The commissioner said the agency is effectively signaling to the market that some laws no longer apply, describing this informal, indirect approach to policymaking as dangerous and reckless.
Crenshaw argued that recent rulings to abandon enforcement actions against some of the largest crypto companies, Coinbase, Kraken, and MetaMask, indicate that the agency is abdicating its role as a market watchdog. She cautioned that these retreats could have long-term implications for the crypto sector and the financial system as a whole.
SEC leadership pushes to scale back crypto crackdowns
The SEC’s latest move underscores broader internal shifts since the Trump administration took charge earlier this year. SEC Commissioner Mark Uyeda and Hester Peirce, who leads the SEC’s new Crypto Task Force, are on the record for wanting to see a pullback on the overregulation of digital assets.
Cryptocurrency innovation, they say, has been locked in “SEC limbo” for way too long. Peirce also maintained that most digital assets are not securities and do not belong in the SEC’s jurisdiction.

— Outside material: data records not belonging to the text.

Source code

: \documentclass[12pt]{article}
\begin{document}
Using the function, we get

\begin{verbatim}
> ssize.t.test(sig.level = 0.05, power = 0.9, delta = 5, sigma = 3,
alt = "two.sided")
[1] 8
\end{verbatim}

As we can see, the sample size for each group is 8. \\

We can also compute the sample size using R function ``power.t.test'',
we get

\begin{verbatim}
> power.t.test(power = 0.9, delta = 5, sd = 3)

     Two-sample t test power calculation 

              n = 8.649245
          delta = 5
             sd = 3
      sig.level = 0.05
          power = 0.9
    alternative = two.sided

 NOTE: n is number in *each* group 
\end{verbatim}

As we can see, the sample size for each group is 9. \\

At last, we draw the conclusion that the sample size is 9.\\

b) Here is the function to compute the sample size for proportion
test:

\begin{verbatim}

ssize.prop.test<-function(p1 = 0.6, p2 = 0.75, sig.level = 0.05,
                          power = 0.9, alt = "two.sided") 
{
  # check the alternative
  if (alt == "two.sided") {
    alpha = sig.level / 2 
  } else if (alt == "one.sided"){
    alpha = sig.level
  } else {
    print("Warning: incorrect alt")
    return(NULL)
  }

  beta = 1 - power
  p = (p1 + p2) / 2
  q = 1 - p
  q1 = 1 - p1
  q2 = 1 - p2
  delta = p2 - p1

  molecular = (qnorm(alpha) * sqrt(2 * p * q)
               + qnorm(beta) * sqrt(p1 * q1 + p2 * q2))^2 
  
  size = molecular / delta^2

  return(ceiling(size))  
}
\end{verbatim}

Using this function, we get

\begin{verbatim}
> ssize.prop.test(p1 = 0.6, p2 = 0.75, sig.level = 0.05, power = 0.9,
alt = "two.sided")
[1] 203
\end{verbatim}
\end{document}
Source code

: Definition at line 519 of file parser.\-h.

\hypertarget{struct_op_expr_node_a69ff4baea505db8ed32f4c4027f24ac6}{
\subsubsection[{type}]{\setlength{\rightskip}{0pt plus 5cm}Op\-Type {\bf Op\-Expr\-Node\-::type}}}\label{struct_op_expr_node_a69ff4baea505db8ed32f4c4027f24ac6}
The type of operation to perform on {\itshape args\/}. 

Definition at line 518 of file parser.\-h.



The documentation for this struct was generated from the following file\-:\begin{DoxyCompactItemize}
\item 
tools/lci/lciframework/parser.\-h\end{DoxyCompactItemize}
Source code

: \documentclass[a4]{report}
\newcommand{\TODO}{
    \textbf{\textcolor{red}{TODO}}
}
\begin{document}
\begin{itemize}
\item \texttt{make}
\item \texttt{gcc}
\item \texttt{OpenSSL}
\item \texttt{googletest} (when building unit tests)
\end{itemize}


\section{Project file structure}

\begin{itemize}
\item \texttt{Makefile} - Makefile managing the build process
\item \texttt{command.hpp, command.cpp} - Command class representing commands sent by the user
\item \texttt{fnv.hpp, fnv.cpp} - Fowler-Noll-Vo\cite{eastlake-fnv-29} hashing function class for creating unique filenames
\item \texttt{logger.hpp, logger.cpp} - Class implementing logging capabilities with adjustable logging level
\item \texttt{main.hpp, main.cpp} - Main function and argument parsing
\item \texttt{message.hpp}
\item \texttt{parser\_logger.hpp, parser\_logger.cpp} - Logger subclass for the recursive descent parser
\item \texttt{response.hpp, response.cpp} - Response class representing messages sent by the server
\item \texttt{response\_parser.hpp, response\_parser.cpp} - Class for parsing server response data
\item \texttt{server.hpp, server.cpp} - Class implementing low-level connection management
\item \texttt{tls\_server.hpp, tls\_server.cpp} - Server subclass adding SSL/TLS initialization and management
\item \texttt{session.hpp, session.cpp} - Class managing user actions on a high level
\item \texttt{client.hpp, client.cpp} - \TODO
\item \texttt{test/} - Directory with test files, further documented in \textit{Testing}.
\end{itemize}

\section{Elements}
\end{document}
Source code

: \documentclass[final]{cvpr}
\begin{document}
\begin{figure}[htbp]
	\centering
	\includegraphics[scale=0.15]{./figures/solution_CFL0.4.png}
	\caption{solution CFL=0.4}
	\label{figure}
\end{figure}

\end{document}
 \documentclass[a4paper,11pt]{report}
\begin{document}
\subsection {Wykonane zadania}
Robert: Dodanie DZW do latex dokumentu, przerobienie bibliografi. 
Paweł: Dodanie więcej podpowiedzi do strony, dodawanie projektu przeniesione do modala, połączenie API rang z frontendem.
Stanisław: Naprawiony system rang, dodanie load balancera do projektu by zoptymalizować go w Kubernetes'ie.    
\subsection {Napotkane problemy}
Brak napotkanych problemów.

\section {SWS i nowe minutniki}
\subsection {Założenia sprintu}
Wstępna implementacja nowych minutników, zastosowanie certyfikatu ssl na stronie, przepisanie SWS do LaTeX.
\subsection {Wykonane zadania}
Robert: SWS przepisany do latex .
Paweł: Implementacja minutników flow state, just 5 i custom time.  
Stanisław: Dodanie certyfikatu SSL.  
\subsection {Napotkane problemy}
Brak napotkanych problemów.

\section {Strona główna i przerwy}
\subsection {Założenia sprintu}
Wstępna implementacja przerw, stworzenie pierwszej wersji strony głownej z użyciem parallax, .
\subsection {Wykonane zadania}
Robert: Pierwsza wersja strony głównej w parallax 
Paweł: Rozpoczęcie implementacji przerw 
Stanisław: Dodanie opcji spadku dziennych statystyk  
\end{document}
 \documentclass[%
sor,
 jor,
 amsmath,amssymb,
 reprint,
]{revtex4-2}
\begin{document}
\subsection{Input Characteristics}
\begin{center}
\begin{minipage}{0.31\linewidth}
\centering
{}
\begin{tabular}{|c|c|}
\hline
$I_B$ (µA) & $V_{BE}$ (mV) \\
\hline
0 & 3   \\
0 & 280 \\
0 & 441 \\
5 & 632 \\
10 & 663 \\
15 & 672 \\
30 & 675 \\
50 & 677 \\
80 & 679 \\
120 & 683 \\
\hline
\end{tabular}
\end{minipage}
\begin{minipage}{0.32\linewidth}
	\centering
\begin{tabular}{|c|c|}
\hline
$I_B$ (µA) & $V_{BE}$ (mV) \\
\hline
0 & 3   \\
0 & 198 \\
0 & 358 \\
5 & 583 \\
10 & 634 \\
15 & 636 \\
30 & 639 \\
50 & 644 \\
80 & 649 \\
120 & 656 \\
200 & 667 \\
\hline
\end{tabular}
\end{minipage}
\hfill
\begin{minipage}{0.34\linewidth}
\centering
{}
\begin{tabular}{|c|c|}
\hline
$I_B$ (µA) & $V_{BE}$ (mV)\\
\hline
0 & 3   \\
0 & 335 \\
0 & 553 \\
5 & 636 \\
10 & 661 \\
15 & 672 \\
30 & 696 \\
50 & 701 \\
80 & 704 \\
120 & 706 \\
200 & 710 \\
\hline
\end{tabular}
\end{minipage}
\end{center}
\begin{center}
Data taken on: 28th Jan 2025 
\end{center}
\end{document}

She said many of those tokens may have qualified as securities when issued, but they’d since “operationalized” or become functional assets, doing little or no securities business anymore.
Uyeda echoed her views, stating that the SEC should focus on providing regulatory clarity instead of creating uncertainty through aggressive enforcement. He emphasized that the agency should no longer use its enforcement division as a tool for policymaking, adding that such an approach was no longer appropriate.
The Commission has already settled or put several cases involving crypto on hold. That includes actions against Robinhood’s crypto arm, Uniswap Labs, and other DeFi platforms. The mood inside the agency is downbeat, according to staff members who are familiar with it. Several enforcement lawyers have resigned in recent months.
Crenshaw warns SEC against pulling back enforcement
Crenshaw cautioned that the pullback in enforcement isn’t happening in a vacuum. Cryptocurrency markets are becoming more interconnected with traditional finance. Financial institutions such as JPMorgan and BlackRock are developing products with a crypto tilt. Simultaneously, meme coins and unregulated digital tokens are surging onto the market.
Crenshaw warned that the risks seen during the FTX collapse persist, even if they no longer receive the same level of attention.
Crenshaw also questioned the SEC’s joint staff and enforcement guidance, suggesting that meme coins and certain NFTs are not securities. She criticized this approach as regulatory drift rather than genuine legal clarity, warning that the agency cannot afford to dismiss the real investor protection risks these assets may pose.
Crenshaw’s message was clear: pulling back on enforcement without a solid regulatory framework puts markets and investors at significant risk. She urged the Commission to rethink its current approach before causing irreversible harm.